Voulant perfectionner ses connaissances en musique, Amar s’est inscrit au Conservatoire pour étudier le Chaabi chez Hadj Mohamed El Anka pour apprendre les Touchiat et Nesrafat. Mais avant d’arriver en classe de virtuose il fallait passer par d’autres professeurs pour acquérir certaines bases. En plus des cours de musique, son penchant pour le théâtre l’a conduit chez d’autres professeurs comme : Allal Mohib, Mustapha Kezdari et Momo. Après y avoir passé trois années, le Conservatoire avait enrichi considérablement ses connaissances en musique Chaabi. Ce qui anime davantage sa vie de chanteur. Amar Sghir avec une notoriété grandissante est sollicité de partout pour animer des soirées où il touchait son cachet de prestations offertes, mais chantait aussi gratuitement pour les gens moins aisés. Et même Belhanafi Mohamed (Que Dieu ait son âme) lui faisait appel à ses soirées, à maintes reprises.

1969, l’année prolifique avec deux autres disques

En compagnie d’un ami, Smail Ath Hamane, il rend visite à Yahya El-Hadi qui, à cette époque, s’est installé à Oran, ce dernier propose à Amar Sghir d’enregistrer 4 de ses nouvelles chansons : Slam n lleh Fell-awen, Ahlellu; Je vois tes yeux qui brillent et D baba-m akked baba, dans son studio « Lahn El Jazair ». Disques qui seront mis sur le marché quelques semaines plus tard. Cette même année, 1969, Amar verra naître son premier enfant de son deuxième mariage qu’il avait fêté au mois de mars de l’année précédente. Amar Sghir a connu, jusqu’en 1969, un parcours riche dans la chanson. Son oreille musicale, la force du verbe, le jeu de la guitare , sa voix de rossignol et son charisme lui ont permis de s’imposer aux côtés des ténors déjà connus sur la scène artistique.
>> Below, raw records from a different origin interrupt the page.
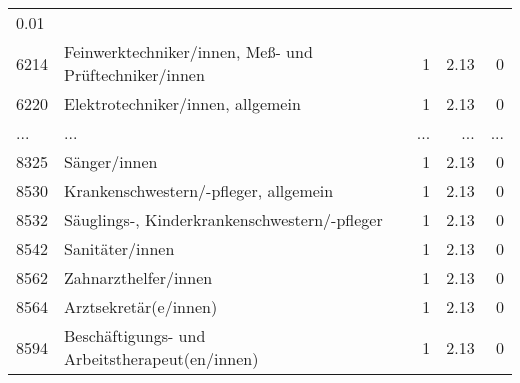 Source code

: \begin{longtable}{lXrrr}
          \num[round-mode=places,round-precision=2]{0.01} \\
        6214 & \multicolumn{1}{X}{Feinwerktechniker/innen, Meß- und Prüftechniker/innen} & %
          \num{1} &
          \num[round-mode=places,round-precision=2]{2.13} &
          \num[round-mode=places,round-precision=2]{0} \\
        6220 & \multicolumn{1}{X}{Elektrotechniker/innen, allgemein} & %
          \num{1} &
          \num[round-mode=places,round-precision=2]{2.13} &
          \num[round-mode=places,round-precision=2]{0} \\
       ... & ... & ... & ... & ... \\
        8325 & \multicolumn{1}{X}{Sänger/innen} & %
          \num{1} &
          \num[round-mode=places,round-precision=2]{2.13} &
          \num[round-mode=places,round-precision=2]{0} \\

        8530 & \multicolumn{1}{X}{Krankenschwestern/-pfleger, allgemein} & %
          \num{1} &
          \num[round-mode=places,round-precision=2]{2.13} &
          \num[round-mode=places,round-precision=2]{0} \\

        8532 & \multicolumn{1}{X}{Säuglings-, Kinderkrankenschwestern/-pfleger} & %
          \num{1} &
          \num[round-mode=places,round-precision=2]{2.13} &
          \num[round-mode=places,round-precision=2]{0} \\

        8542 & \multicolumn{1}{X}{Sanitäter/innen} & %
          \num{1} &
          \num[round-mode=places,round-precision=2]{2.13} &
          \num[round-mode=places,round-precision=2]{0} \\

        8562 & \multicolumn{1}{X}{Zahnarzthelfer/innen} & %
          \num{1} &
          \num[round-mode=places,round-precision=2]{2.13} &
          \num[round-mode=places,round-precision=2]{0} \\

        8564 & \multicolumn{1}{X}{Arztsekretär(e/innen)} & %
          \num{1} &
          \num[round-mode=places,round-precision=2]{2.13} &
          \num[round-mode=places,round-precision=2]{0} \\

        8594 & \multicolumn{1}{X}{Beschäftigungs- und Arbeitstherapeut(en/innen)} & %
          \num{1} &
          \num[round-mode=places,round-precision=2]{2.13} &
          \num[round-mode=places,round-precision=2]{0} \\


\end{longtable}
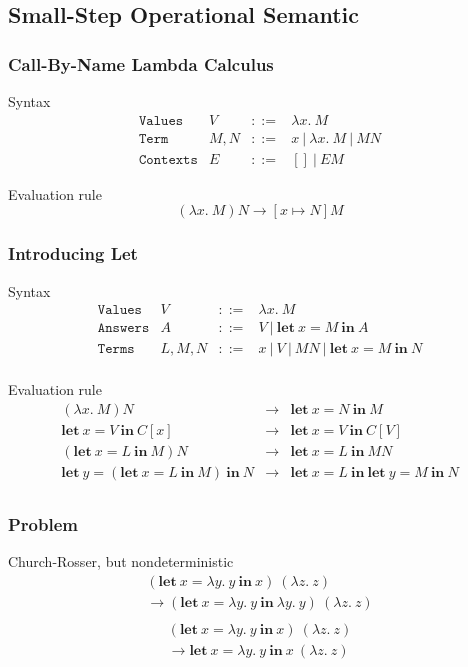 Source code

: \documentclass[dvipdfmx,cjk,xcolor=dvipsnames,envcountsect,notheorems,12pt]{beamer}
\theoremstyle{definition}
\newcommand{\keyword}[1]{\mathbf{#1}}
\newcommand{\LET}{\keyword{let}}
\newcommand{\IN}{\keyword{in}}
\begin{document}
\subsection{Small-Step Operational Semantic}

\begin{frame}
	\frametitle{Call-By-Name Lambda Calculus}
	\Large
	Syntax
	{\large \[\begin{array}{llcl}
		\texttt{Values} & V & ::= & \lambda x.~M \\
		\texttt{Term} & M, N & ::= & x~|~\lambda x.~M~|~MN\\
		\texttt{Contexts} & E & ::= & []~|~EM
	\end{array}\]}

	\vfill

	Evaluation rule
	{\large \[(\lambda x.~M) N\longrightarrow [x\mapsto N]M\]}
\end{frame}

\begin{frame}
	\frametitle{Introducing Let}
	\Large
	Syntax
	{\normalsize \[\begin{array}{llcl}
		\texttt{Values} & V & ::= & \lambda x.~M \\
		\texttt{Answers} & A & ::= & V~|~\LET~x=M~\IN~A \\
		\texttt{Terms} & L, M, N & ::= & x~|~V~|~MN~|~\LET~x=M~\IN~N\\
	\end{array}\]}

	Evaluation rule
	{\small \[\begin{array}{lcl}
		(\lambda x.~M) N & \longrightarrow & \LET~x=N~\IN~M \\
		\LET~x=V~\IN~C[x] & \longrightarrow & \LET~x=V~\IN~C[V] \\
		(\LET~x=L~\IN~M)N & \longrightarrow & \LET~x=L~\IN~MN \\
		\LET~y=(\LET~x=L~\IN~M)~\IN~N & \longrightarrow & \LET~x=L~\IN~\LET~y=M~\IN~N \\
	\end{array}\]}
\end{frame}

\begin{frame}
	\frametitle{Problem}
	\Large
	Church-Rosser, but nondeterministic
	{\large \[\begin{array}{c}
		(\LET~x=\lambda y.~y~\IN~x)~(\lambda z.~z) \\
		\longrightarrow (\LET~x=\lambda y.~y~\IN~\lambda y.~y)~(\lambda z.~z) \\
	\end{array}\]
	\[\begin{array}{c}
		(\LET~x=\lambda y.~y~\IN~x)~(\lambda z.~z) \\
		\longrightarrow \LET~x=\lambda y.~y~\IN~x~(\lambda z.~z)
	\end{array}\]}
\end{frame}
\end{document}
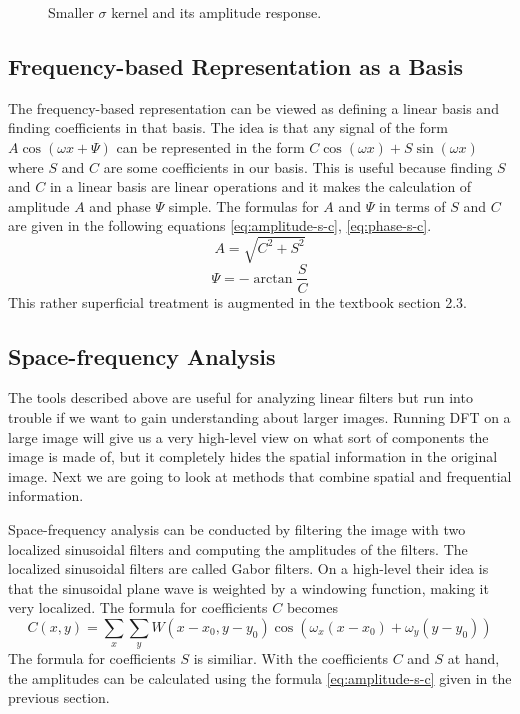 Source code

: \documentclass[]{article}
\begin{document}
\begin{figure}
\begin{subfigure}[t]{0.49\textwidth}
    \end{subfigure}
    \caption{Smaller $\sigma$ kernel and its amplitude response.}
    \label{fig:gaussian-kernel-2}
\end{figure}

\subsection{Frequency-based Representation as a Basis}
\label{frequency-based-representation-as-a-basis}
The frequency-based representation can be viewed as defining a linear basis and
finding coefficients in that basis. The idea is that any signal of the form $A
\cos(\omega x + \Psi)$ can be represented in the form $C\cos(\omega x) +
S\sin(\omega x)$ where $S$ and $C$ are some coefficients in our basis. This is
useful because finding $S$ and $C$ in a linear basis are linear operations and it
makes the calculation of amplitude $A$ and phase $\Psi$ simple. The formulas for
$A$ and $\Psi$ in terms of $S$ and $C$ are given in the following equations
\ref{eq:amplitude-s-c}, \ref{eq:phase-s-c}.
\begin{equation}
  \label{eq:amplitude-s-c}
  A = \sqrt{C^{2}+S^{2}}
\end{equation}
\begin{equation}
  \label{eq:phase-s-c}
  \Psi = -\arctan{\frac{S}{C}}
\end{equation}
This rather superficial treatment is augmented in the textbook section 2.3.

\subsection{Space-frequency Analysis}
\label{space-frequency-analysis}
The tools described above are useful for analyzing linear filters but run into
trouble if we want to gain understanding about larger images. Running DFT on a
large image will give us a very high-level view on what sort of components the
image is made of, but it completely hides the spatial information in the
original image. Next we are going to look at methods that combine spatial and
frequential information.

Space-frequency analysis can be conducted by filtering the image with two
localized sinusoidal filters and computing the amplitudes of the filters. The
localized sinusoidal filters are called Gabor filters. On a high-level their
idea is that the sinusoidal plane wave is weighted by a windowing function,
making it very localized. The formula for coefficients $C$ becomes
\begin{equation}
  C(x,y) = \sum_{x}{\sum_{y}{W(x-x_{0}, y-y_{0}) \cos(\omega_{x} (x - x_{0}) + \omega_{y} (y - y_{0})) }}
\end{equation}
The formula for coefficients $S$ is similiar. With the coefficients $C$ and $S$
at hand, the amplitudes can be calculated using the formula
\ref{eq:amplitude-s-c} given in the previous section.
\end{document}
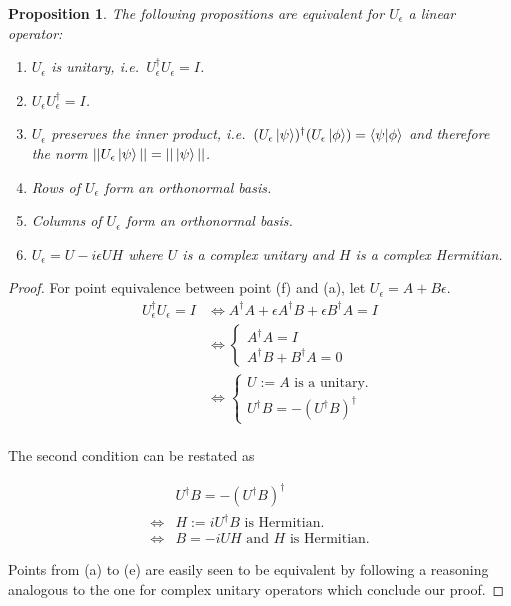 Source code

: \documentclass{article}
\newtheorem{proposition}[theorem]{Proposition}
\newcommand{\e}{\epsilon}
\begin{document}
\begin{proposition}\label{pr:unitary}
The following propositions are equivalent for $U_\e$ a linear operator:

\begin{enumerate}
 \item[a] $U_\e$ is unitary, i.e.\ $U_\e^\dagger U_\e = I$.
 \item[b] $U_\e U_\e^\dagger = I$.
 \item[c] $U_\e$ preserves the inner product, i.e.\ $(U_\e \ket\psi)^\dagger (U_\e \ket\phi) = \braket{\psi|\phi}$ and therefore the norm $||U_\e \ket\psi|| = ||\ket\psi||$.
 \item[d] Rows of $U_\e$ form an orthonormal basis.
 \item[e] Columns of $U_\e$ form an orthonormal basis.
 \item[f] $U_\e = U - i \e U H$ where $U$ is a complex unitary and $H$ is a complex Hermitian.
\end{enumerate}
\end{proposition}
\begin{proof}
 For point equivalence between point (f) and (a), let $U_\e = A + B\e$.
\begin{equation}
 \begin{split}
  U_\e^\dagger U_\e = I &\iff A^\dagger A + \e A^\dagger B + \e B^\dagger A = I\\
                        &\iff \begin{cases}
      A^\dagger A = I \\
      A^\dagger B + B^\dagger A = 0
   \end{cases}\\
                        &\iff \begin{cases}
      U := A \text{ is a unitary.} \\
      U^\dagger B = - (U^\dagger B)^\dagger
   \end{cases}\\
 \end{split}
\end{equation}

The second condition can be restated as

\begin{equation}
 \begin{split}
      &U^\dagger B = - (U^\dagger B)^\dagger\\
      \iff &H := i U^\dagger B  \text{ is Hermitian.}\\
      \iff &B = -iUH \text{ and } H \text{ is Hermitian.}
 \end{split}
\end{equation}

Points from (a) to (e) are easily seen to be equivalent by following a reasoning analogous to the one for complex unitary operators which conclude our proof.

\end{proof}
\end{document}
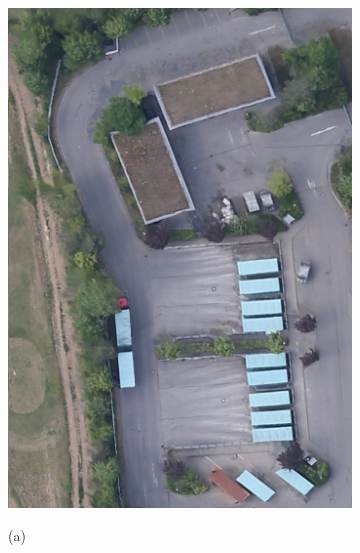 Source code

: \begin{figure}[tbp]
    \centering
       \begin{subfigure}[tbp]{0.24\columnwidth}
           \centering
           \includegraphics[width=\textwidth]{figures_5/germering_ortho_aerial.jpg}
           {{\small }}    
           \centerline{\small{(a)}}\medskip
       \end{subfigure}
       \hfill
       \begin{subfigure}[tbp]{0.24\columnwidth}  
           \centering 

\end{subfigure}
\end{figure}
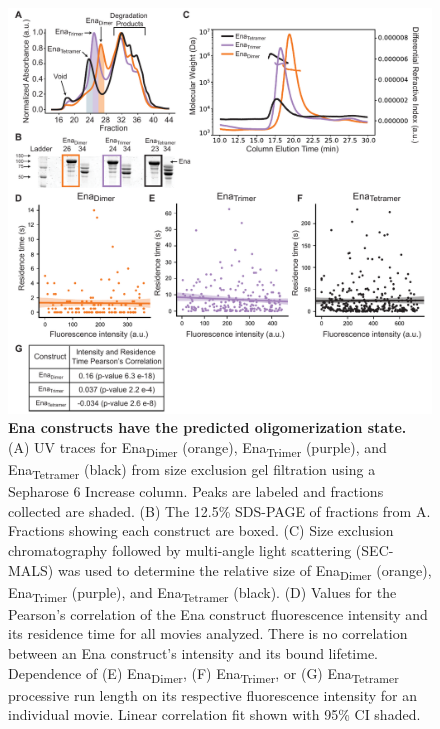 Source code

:\begin{figure}
\centering
\includegraphics[width=16.5cm]{img/ch02/Supp_Figure_2_PNAS.pdf}
\caption[Ena constructs have the predicted oligomerization state.]{\textbf{Ena constructs have the predicted oligomerization state.} (A) UV traces for Ena\textsubscript{Dimer} (orange), Ena\textsubscript{Trimer} (purple), and Ena\textsubscript{Tetramer} (black) from size exclusion gel filtration using a Sepharose 6 Increase column. Peaks are labeled and fractions collected are shaded. (B) The 12.5\% SDS-PAGE of fractions from A. Fractions showing each construct are boxed. (C) Size exclusion chromatography followed by multi-angle light scattering (SEC-MALS) was used to determine the relative size of Ena\textsubscript{Dimer} (orange), Ena\textsubscript{Trimer} (purple), and Ena\textsubscript{Tetramer} (black). (D) Values for the Pearson's correlation of the Ena construct fluorescence intensity and its residence time for all movies analyzed. There is no correlation between an Ena construct's intensity and its bound lifetime. Dependence of (E) Ena\textsubscript{Dimer}, (F) Ena\textsubscript{Trimer}, or (G) Ena\textsubscript{Tetramer} processive run length on its respective fluorescence intensity for an individual movie. Linear correlation fit shown with 95\% CI shaded.}
\label{fig:ena-sizes}
\end{figure}

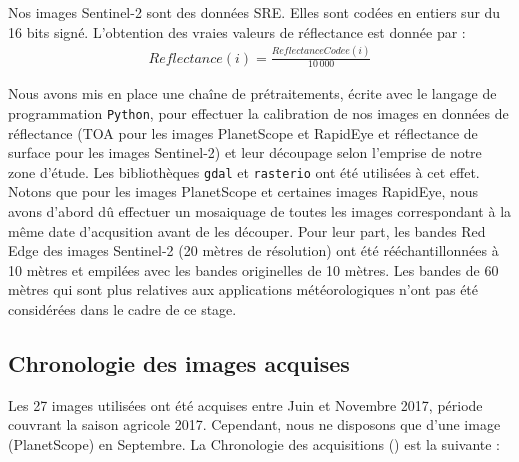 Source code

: \vspace{5mm}

Nos images Sentinel-2 sont des données SRE. Elles sont codées en entiers sur du 16 bits signé. L'obtention des vraies valeurs de réflectance est donnée par :
\begin{align}
  Reflectance (i) =  \frac{ReflectanceCodee(i)}{10\,000}
\end{align}

\vspace{5mm}
 
Nous avons mis en place une chaîne de prétraitements, écrite avec le langage de programmation \texttt{Python}, pour effectuer la calibration de nos images en données de 
réflectance (TOA pour les images PlanetScope et RapidEye et réflectance de surface pour les images Sentinel-2) et leur découpage selon l'emprise de notre zone d'étude. 
Les bibliothèques \texttt{gdal} et \texttt{rasterio} ont été utilisées à cet effet. Notons que pour les images PlanetScope et certaines images RapidEye, nous avons d'abord dû 
effectuer un mosaiquage de toutes les images correspondant à la même date d'acqusition avant de les découper. Pour leur part, les bandes Red Edge des images Sentinel-2 (20 mètres 
de résolution) ont été rééchantillonnées à 10 mètres et empilées avec les bandes originelles de 10 mètres. Les bandes de 60 mètres qui sont plus relatives aux applications 
météorologiques n'ont pas été considérées dans le cadre de ce stage.

  \subsection{Chronologie des images acquises}
  
Les 27 images utilisées ont été acquises entre Juin et Novembre 2017, période couvrant la saison agricole 2017. Cependant, nous ne disposons que d'une image (PlanetScope) en Septembre. La 
Chronologie des acquisitions () est la suivante :

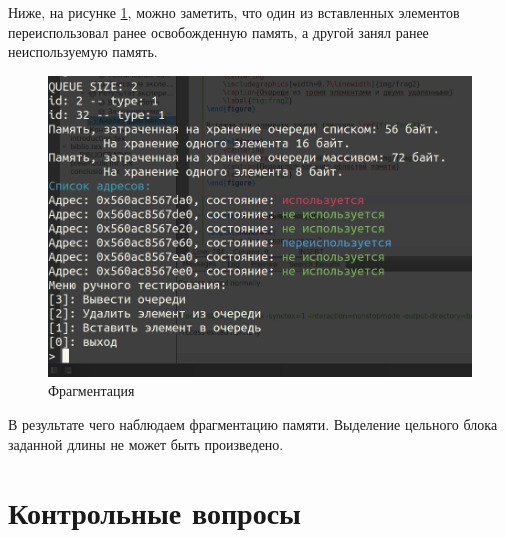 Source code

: \clearpage

Ниже, на рисунке \ref{fig:frag5}, можно заметить, что один из вставленных элементов переиспользовал ранее освобожденную память, а другой занял ранее неиспользуемую память.

\begin{figure}
	\centering
	\includegraphics[width=0.6\linewidth]{img/frag5}
	\caption{Фрагментация}
	\label{fig:frag5}
\end{figure}

В результате чего наблюдаем фрагментацию памяти. Выделение цельного блока заданной длины не может быть произведено.


\chapter{Контрольные вопросы}

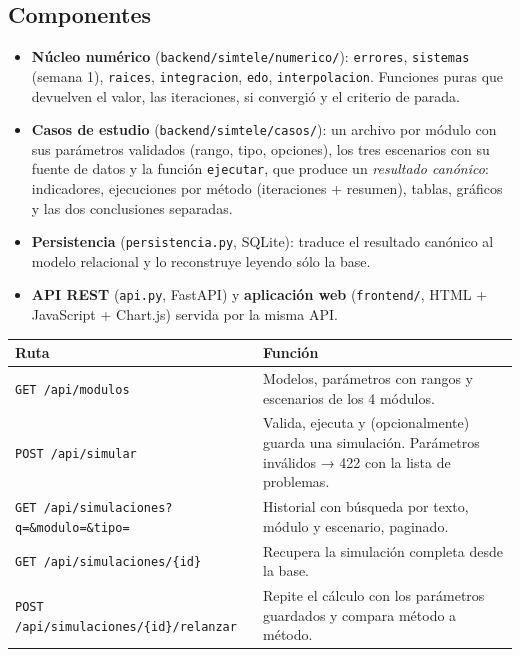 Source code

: \documentclass[11pt,letterpaper]{article}
\begin{document}
\subsection{Componentes}
\begin{itemize}
\item \textbf{Núcleo numérico} (\texttt{backend/simtele/numerico/}): \texttt{errores}, \texttt{sistemas} (semana 1), \texttt{raices}, \texttt{integracion}, \texttt{edo}, \texttt{interpolacion}. Funciones puras que devuelven el valor, las iteraciones, si convergió y el criterio de parada.
\item \textbf{Casos de estudio} (\texttt{backend/simtele/casos/}): un archivo por módulo con sus parámetros validados (rango, tipo, opciones), los tres escenarios con su fuente de datos y la función \texttt{ejecutar}, que produce un \emph{resultado canónico}: indicadores, ejecuciones por método (iteraciones + resumen), tablas, gráficos y las dos conclusiones separadas.
\item \textbf{Persistencia} (\texttt{persistencia.py}, SQLite): traduce el resultado canónico al modelo relacional y lo reconstruye leyendo sólo la base.
\item \textbf{API REST} (\texttt{api.py}, FastAPI) y \textbf{aplicación web} (\texttt{frontend/}, HTML + JavaScript + Chart.js) servida por la misma API.
\end{itemize}

{\small
\begin{longtable}{p{5.6cm}p{9.6cm}}
\toprule
\textbf{Ruta} & \textbf{Función}\\
\midrule
\texttt{GET /api/modulos} & Modelos, parámetros con rangos y escenarios de los 4 módulos.\\
\texttt{POST /api/simular} & Valida, ejecuta y (opcionalmente) guarda una simulación. Parámetros inválidos → 422 con la lista de problemas.\\
\texttt{GET /api/simulaciones?q=\&modulo=\&tipo=} & Historial con búsqueda por texto, módulo y escenario, paginado.\\
\texttt{GET /api/simulaciones/\{id\}} & Recupera la simulación completa desde la base.\\
\texttt{POST /api/simulaciones/\{id\}/relanzar} & Repite el cálculo con los parámetros guardados y compara método a método.\\
\bottomrule
\end{longtable}}
\end{document}
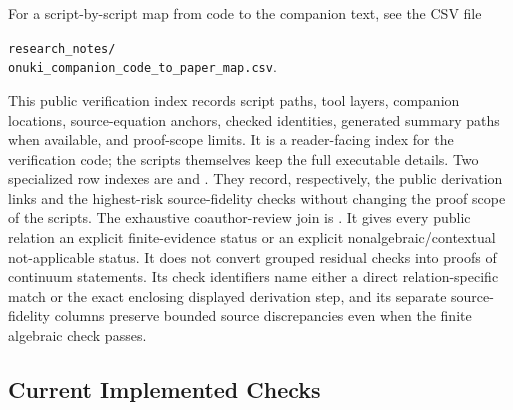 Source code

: For a script-by-script map from code to the companion text, see the CSV file
\begin{center}
\small\texttt{research\_notes/}\\
\texttt{onuki\_companion\_code\_to\_paper\_map.csv}.
\end{center}
This public verification index records script paths, tool layers, companion locations,
source-equation anchors, checked identities, generated summary paths when
available, and proof-scope limits.  It is a reader-facing index for the
verification code; the scripts themselves keep the full executable details.
Two specialized row indexes are
 and
.  They record,
respectively, the public derivation links and the highest-risk source-fidelity
checks without changing the proof scope of the scripts.
The exhaustive coauthor-review join is
.  It gives every
public relation an explicit finite-evidence status or an explicit
nonalgebraic/contextual not-applicable status.  It does not convert grouped
residual checks into proofs of continuum statements.  Its check identifiers
name either a direct relation-specific match or the exact enclosing displayed
derivation step, and its separate source-fidelity columns preserve bounded
source discrepancies even when the finite algebraic check passes.

\subsection*{Current Implemented Checks}

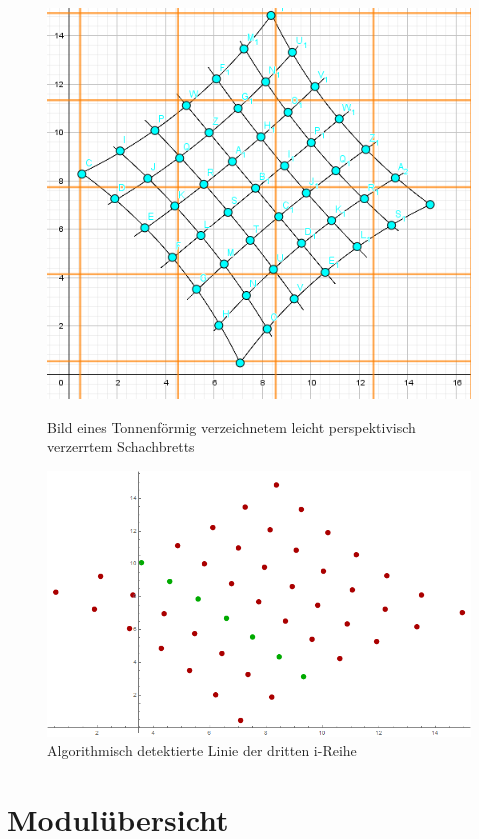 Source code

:\begin{figure}[!htb]
	\includegraphics[width=\linewidth]{images/extrBsp.png}
	\caption{Bild eines Tonnenförmig verzeichnetem leicht perspektivisch verzerrtem Schachbretts}
	\label{fig:awesome_image1}
	\endminipage\hfill
	\includegraphics[width=\linewidth]{images/AlgExtrBsp.png}
	\caption{Algorithmisch detektierte Linie der dritten i-Reihe}
	\label{fig:awesome_image2}
	\endminipage\hfill
\end{figure}


\section{Modulübersicht}


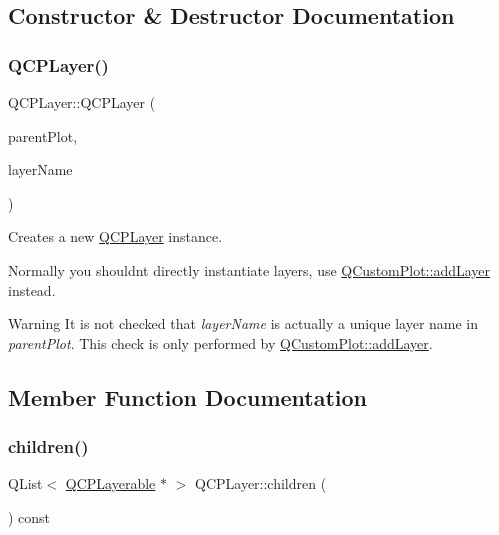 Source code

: \subsection{Constructor \& Destructor Documentation}
\mbox{\label{class_q_c_p_layer_a5d0657fc86d624e5efbe930ef21af718}} 
\subsubsection{\texorpdfstring{Q\+C\+P\+Layer()}{QCPLayer()}}
{\footnotesize\ttfamily Q\+C\+P\+Layer\+::\+Q\+C\+P\+Layer (\begin{DoxyParamCaption}\item[{\mbox{\hyperlink{class_q_custom_plot}{Q\+Custom\+Plot}} $\ast$}]{parent\+Plot,  }\item[{const Q\+String \&}]{layer\+Name }\end{DoxyParamCaption})}

Creates a new \mbox{\hyperlink{class_q_c_p_layer}{Q\+C\+P\+Layer}} instance.

Normally you shouldn\textquotesingle{}t directly instantiate layers, use \mbox{\hyperlink{class_q_custom_plot_ad5255393df078448bb6ac83fa5db5f52}{Q\+Custom\+Plot\+::add\+Layer}} instead.

\begin{DoxyWarning}{Warning}
It is not checked that {\itshape layer\+Name} is actually a unique layer name in {\itshape parent\+Plot}. This check is only performed by \mbox{\hyperlink{class_q_custom_plot_ad5255393df078448bb6ac83fa5db5f52}{Q\+Custom\+Plot\+::add\+Layer}}. 
\end{DoxyWarning}


\subsection{Member Function Documentation}
\mbox{\label{class_q_c_p_layer_a183b90941fc78f0b136edd77c5fb6966}} 
\subsubsection{\texorpdfstring{children()}{children()}}
{\footnotesize\ttfamily Q\+List$<$ \mbox{\hyperlink{class_q_c_p_layerable}{Q\+C\+P\+Layerable}} $\ast$ $>$ Q\+C\+P\+Layer\+::children (\begin{DoxyParamCaption}{ }\end{DoxyParamCaption}) const\hspace{0.3cm}{\ttfamily [inline]}}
1970, Début de sa maladie…

En 1970, l’artiste commence à connaître des troubles et des problèmes de santé, petit à petit la maladie s’empare de lui, et le contraint à s’éloigner du milieu de la chanson. Le rossignol perd des plumes pour devoir se retirer sur sa colline au pied de sa montagne dans sa paisible demeure, à Tala N’Tazert dans la commune des At Budrar. Malgré la maladie qui a freiné quasiment toute son activité, Amar Sghir, timidement, continue d’écrire une dizaine de nouvelles chansons qui malheureusement resteront inédites, mais réussit tout de même aux environs de 1978 à produire un 45 tours qui sera son dernier disque avec deux chansons dont une reprise de la célèbre chanson : Lmut tagheddart (texte et musique d’Aït Mislaiene), Ttrugh ghef zher-iw (je pleure mon destin). En guise de reconnaissance de son grand parcours, la maison de la culture lui avait rendu hommage à deux reprises en 2006 et en 2011. En 2014, son village lui a rendu un vibrant hommage, à Tala N’Tazart, commune d’Iboudrarène. Amar Sghir a eu droit à la reconnaissance des siens. Durant trois jours, Amar Sghir a été à l’honneur dans son village natal. En association avec la direction de la Culture de Tizi-Ouzou et l’APC d’Iboudrarène, le comité d’organisation a mis en place un riche programme d’animation où le parcours de ce chanteur a été mis en avant. Mohamed Chemmoun, Makhloufi, Djaffar Aït Menguellet, et bien d’autres chanteurs se sont succédé sur scène pour rendre hommage, par la chanson et le témoignage à un chanteur qui a marqué de son empreinte la scène artistique kabyle. Il faut souligner que cet hommage que lui a rendu son village lui avait fait très chaud au coeur. Le décès de cet éminent artiste, plus connu sous le nom de «Amar Sghir», est survenu suite à une longue maladie. Il a été enterré hier chez lui en présence d’une foule nombreuse.